Vedeva ancora Daniele, suo fratello, fatto a brandelli da una bomba di mortaio caduta sul mercato. Saltato in aria insieme a pesci e ver dure. L’ultima a morire era stata sua madre. Una povera donna che aveva pregato inutilmente il suo Dio, fino alla fine. La vita l’aveva demolita pezzo a pezzo. Aveva avuto la sfortuna di sopravvivere alla guerra, aveva visto morire tutti gli altri, come Goran. La mattina si alzava dal letto e pregava, il giorno fissava il muro e pregava, la notte si sdraiava a letto, non dormiva e pregava. Lentamente la sua faccia era diventata di pietra. E una mattina non si era più alzata. Goran l’aveva trovata con gli occhi fissi al soffitto. Occhi vuoti, senza più né vita né Dio.

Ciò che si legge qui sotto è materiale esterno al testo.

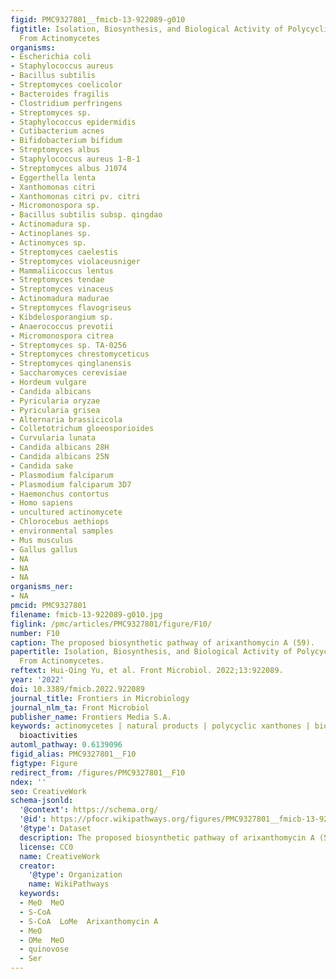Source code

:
 ```yaml
---
figid: PMC9327801__fmicb-13-922089-g010
figtitle: Isolation, Biosynthesis, and Biological Activity of Polycyclic Xanthones
  From Actinomycetes
organisms:
- Escherichia coli
- Staphylococcus aureus
- Bacillus subtilis
- Streptomyces coelicolor
- Bacteroides fragilis
- Clostridium perfringens
- Streptomyces sp.
- Staphylococcus epidermidis
- Cutibacterium acnes
- Bifidobacterium bifidum
- Streptomyces albus
- Staphylococcus aureus 1-B-1
- Streptomyces albus J1074
- Eggerthella lenta
- Xanthomonas citri
- Xanthomonas citri pv. citri
- Micromonospora sp.
- Bacillus subtilis subsp. qingdao
- Actinomadura sp.
- Actinoplanes sp.
- Actinomyces sp.
- Streptomyces caelestis
- Streptomyces violaceusniger
- Mammaliicoccus lentus
- Streptomyces tendae
- Streptomyces vinaceus
- Actinomadura madurae
- Streptomyces flavogriseus
- Kibdelosporangium sp.
- Anaerococcus prevotii
- Micromonospora citrea
- Streptomyces sp. TA-0256
- Streptomyces chrestomyceticus
- Streptomyces qinglanensis
- Saccharomyces cerevisiae
- Hordeum vulgare
- Candida albicans
- Pyricularia oryzae
- Pyricularia grisea
- Alternaria brassicicola
- Colletotrichum gloeosporioides
- Curvularia lunata
- Candida albicans 28H
- Candida albicans 25N
- Candida sake
- Plasmodium falciparum
- Plasmodium falciparum 3D7
- Haemonchus contortus
- Homo sapiens
- uncultured actinomycete
- Chlorocebus aethiops
- environmental samples
- Mus musculus
- Gallus gallus
- NA
- NA
- NA
organisms_ner:
- NA
pmcid: PMC9327801
filename: fmicb-13-922089-g010.jpg
figlink: /pmc/articles/PMC9327801/figure/F10/
number: F10
caption: The proposed biosynthetic pathway of arixanthomycin A (59).
papertitle: Isolation, Biosynthesis, and Biological Activity of Polycyclic Xanthones
  From Actinomycetes.
reftext: Hui-Qing Yu, et al. Front Microbiol. 2022;13:922089.
year: '2022'
doi: 10.3389/fmicb.2022.922089
journal_title: Frontiers in Microbiology
journal_nlm_ta: Front Microbiol
publisher_name: Frontiers Media S.A.
keywords: actinomycetes | natural products | polycyclic xanthones | biosynthesis |
  bioactivities
automl_pathway: 0.6139096
figid_alias: PMC9327801__F10
figtype: Figure
redirect_from: /figures/PMC9327801__F10
ndex: ''
seo: CreativeWork
schema-jsonld:
  '@context': https://schema.org/
  '@id': https://pfocr.wikipathways.org/figures/PMC9327801__fmicb-13-922089-g010.html
  '@type': Dataset
  description: The proposed biosynthetic pathway of arixanthomycin A (59).
  license: CC0
  name: CreativeWork
  creator:
    '@type': Organization
    name: WikiPathways
  keywords:
  - MeO  MeO
  - S-CoA
  - S-CoA  LoMe  Arixanthomycin A
  - MeO
  - OMe  MeO
  - quinovose
  - Ser
---
```

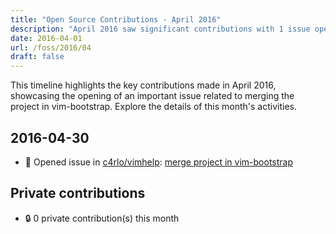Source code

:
 ```yaml
---
title: "Open Source Contributions - April 2016"
description: "April 2016 saw significant contributions with 1 issue opened, marking an impactful month for the project."
date: 2016-04-01
url: /foss/2016/04
draft: false
---
```


This timeline highlights the key contributions made in April 2016, showcasing the opening of an important issue related to merging the project in vim-bootstrap. Explore the details of this month's activities.

## 2016-04-30

- 🐛 Opened issue in [c4rlo/vimhelp](https://github.com/c4rlo/vimhelp): [merge project in vim-bootstrap](https://github.com/c4rlo/vimhelp/issues/8)

## Private contributions

- 🔒 0 private contribution(s) this month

Allora Goran aveva deciso di partire, di allontanarsi da quell’odio che marciva nelle strade. Ora o mai più, aveva detto. Era partito subito dopo aver seppellito sua madre. "Tornerò" le aveva detto, davanti a quel ventre di terra sporca. Si era piazzato all’imbocco dell’autostrada, sperando che un camion lo raccogliesse e lo portasse verso Nord. Pochi soldi in tasca, e nel sangue una grande voglia di scappare. Dopo qualche giorno era riuscito ad arrivare a Fiume. In un locale del porto aveva conosciuto un pescatore che faceva anche un po’ di contrabbando, Oreste. Si erano messi a bere insieme. "Ti porto io se vuoi. Ci devo andare stanotte." "Non posso pagare." "Non fa niente, ti porto io." "Perché lo fai?" "Non ti offendere, ma mi fai pena." "D’accordo." La barca era piccola, puzzava di nafta e di pesce. Ogni tanto nell’acqua nera appariva la luce violacea di una medusa, e Goran pensava a sua madre, seppellita nel buio della terra, tutta sola. Tun tun tun tun... Cuore nuovo, vita nuova. La città si avvicinava, sembrava una grande bestia sdraiata a dormire. Goran non sentiva nessuna emozione. Era come se avesse lasciato tutto il sangue a Mostar. Gli erano rimaste solo le ossa, e un cervello senza più idee. "Tra poco arriviamo" disse Oreste. "Bene." "Dove andrai a dormire?" "Non lo so." "C’è un vecchio mercato del pesce laggiù, lo vedi? Quel capannone..." "Sì." "È pericolante. Devi entrare di notte senza farti vedere. Nessuno ti verrà mai a cercare là dentro." Quando la barca arrivò al molo si strinsero la mano e si lasciarono senza dirsi nulla. Il cielo era altissimo, gelido. Goran dormì nel vecchio mercato pericolante, insieme ai gatti del porto, ad altri clandestini e a qualche barbone. Nessuno gli rivolse la parola. Si sentiva russare e ruttare. Tutto puzzava. Il pavimento era cosparso di rifiuti. Goran si mise giù, sul cemento. Non riusciva a dormire. Guardava il tetto di vetro, pieno di buchi, e vedeva suo fratello dilaniato in mezzo ai pesci e ai meloni.